Por Verónica Aravena Vega | Doctora en Estudios de Género y Política
¿Han visto a Sammys Reyes en la tele? Un despliegue que parece sacado de la NASA: maquillaje, ropa, crema, gym, gestos ensayados, miradas calculadas. Nadie se despierta siendo Sammys Reyes; se llega a serlo a fuerza de transformarse, disciplinarse, repetirse hasta que la imagen parece natural. Cada vez que lo veo pienso lo mismo: la heterosexualidad es la transición de género más masiva y menos confesada de la historia. No hablo de teoría abstracta, hablo de actos concretos, de cuerpos que se producen, que se moldean, que se dopan para encajar en un guion. No hablo de hormonas de reemplazo ni de bisturí sin conciencia, hablo de performance. Ese acto obsesivo y cotidiano de producirse hombre, producirse mujer, producirse deseable según el manual hetero dominante. El género no es un núcleo místico que late en el alma como un diamante esencial; son actos repetidos hasta que la carne los cree.
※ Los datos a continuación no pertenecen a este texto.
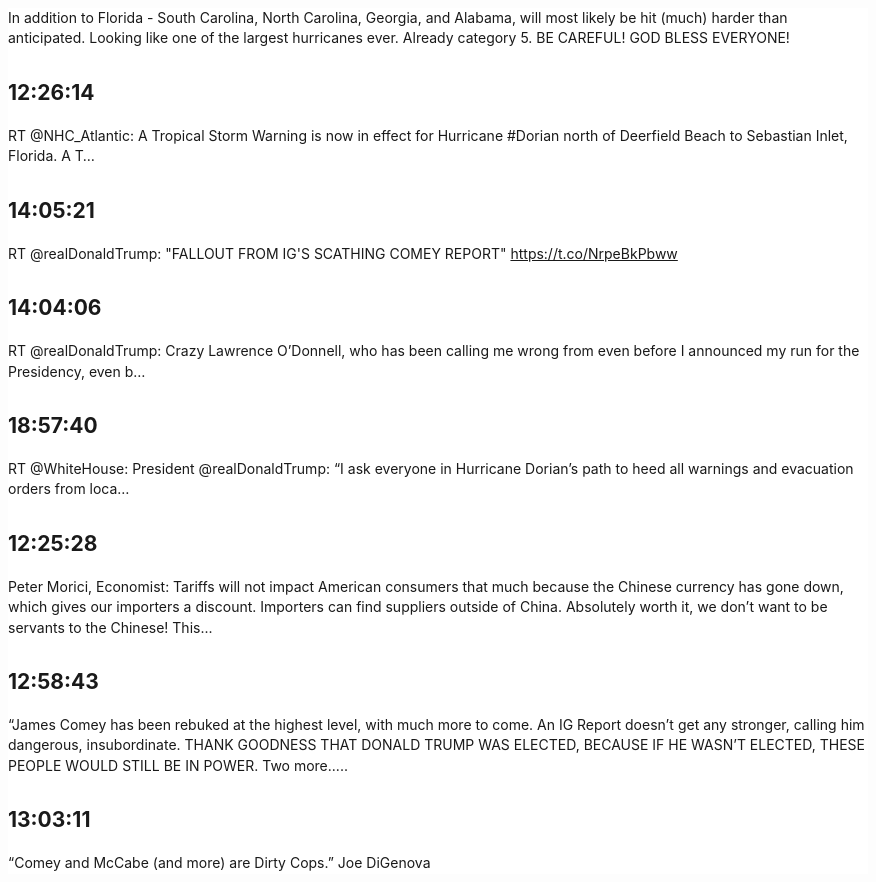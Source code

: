 In addition to Florida - South Carolina, North Carolina, Georgia, and Alabama, will most likely be hit (much) harder than anticipated. Looking like one of the largest hurricanes ever. Already category 5. BE CAREFUL! GOD BLESS EVERYONE!
## 12:26:14
RT @NHC_Atlantic: A Tropical Storm Warning is now in effect for Hurricane #Dorian north of Deerfield Beach to Sebastian Inlet, Florida. A T…
## 14:05:21
RT @realDonaldTrump: "FALLOUT FROM IG'S SCATHING COMEY REPORT" https://t.co/NrpeBkPbww
## 14:04:06
RT @realDonaldTrump: Crazy Lawrence O’Donnell, who has been calling me wrong from even before I announced my run for the Presidency, even b…
## 18:57:40
RT @WhiteHouse: President @realDonaldTrump: “I ask everyone in Hurricane Dorian’s path to heed all warnings and evacuation orders from loca…
## 12:25:28
Peter Morici, Economist: Tariffs will not impact American consumers that much because the Chinese currency has gone down, which gives our importers a discount. Importers can find suppliers outside of China. Absolutely worth it, we don’t want to be servants to the Chinese! This...
## 12:58:43
“James Comey has been rebuked at the highest level, with much more to come. An IG Report doesn’t get any stronger, calling him dangerous, insubordinate. THANK GOODNESS THAT DONALD TRUMP WAS ELECTED, BECAUSE IF HE WASN’T ELECTED, THESE PEOPLE WOULD STILL BE IN POWER. Two more.....
## 13:03:11
“Comey and McCabe (and more) are Dirty Cops.” Joe DiGenova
Una ficción que se endurece a fuerza de repetición. Una mentira que termina respirando sola.
Si el género es performativo —como nos enseñó Judith Butler con esa prosa que parece fría pero es dinamita— entonces cada mañana, frente al espejo, millones de heterosexuales están en plena transición. Se inyectan masculinidad con suplementos, gimnasio y el último outfit en tendencia; aplican feminidad con base de maquillaje, hormonas y, en algunos casos, cirugías menores. Ensayan gestos, modulan la voz, practican dureza o dulzura como quien toca escalas en un piano desafinado. Lo fascinante es que lo hacen convencidos de que eso es lo natural. Pero hasta lo que yo sé, lo natural no necesita tutoriales ni instructivos.
Cuando Butler escribió que el género es una repetición estilizada de actos, no estaba proponiendo una metáfora simpática. Señalaba el mecanismo industrial que sostiene el orden social. No “somos” hombres o mujeres: hacemos de hombres, hacemos de mujeres. Y en esa actuación, que parece íntima y espontánea, hay vigilancia feroz. Michel Foucault ya lo había dicho: el poder no es un látigo externo, es una red microscópica que atraviesa los cuerpos. El gimnasio, la depilación, el traje slim fit, la boda con dron y hashtag propio: dispositivos.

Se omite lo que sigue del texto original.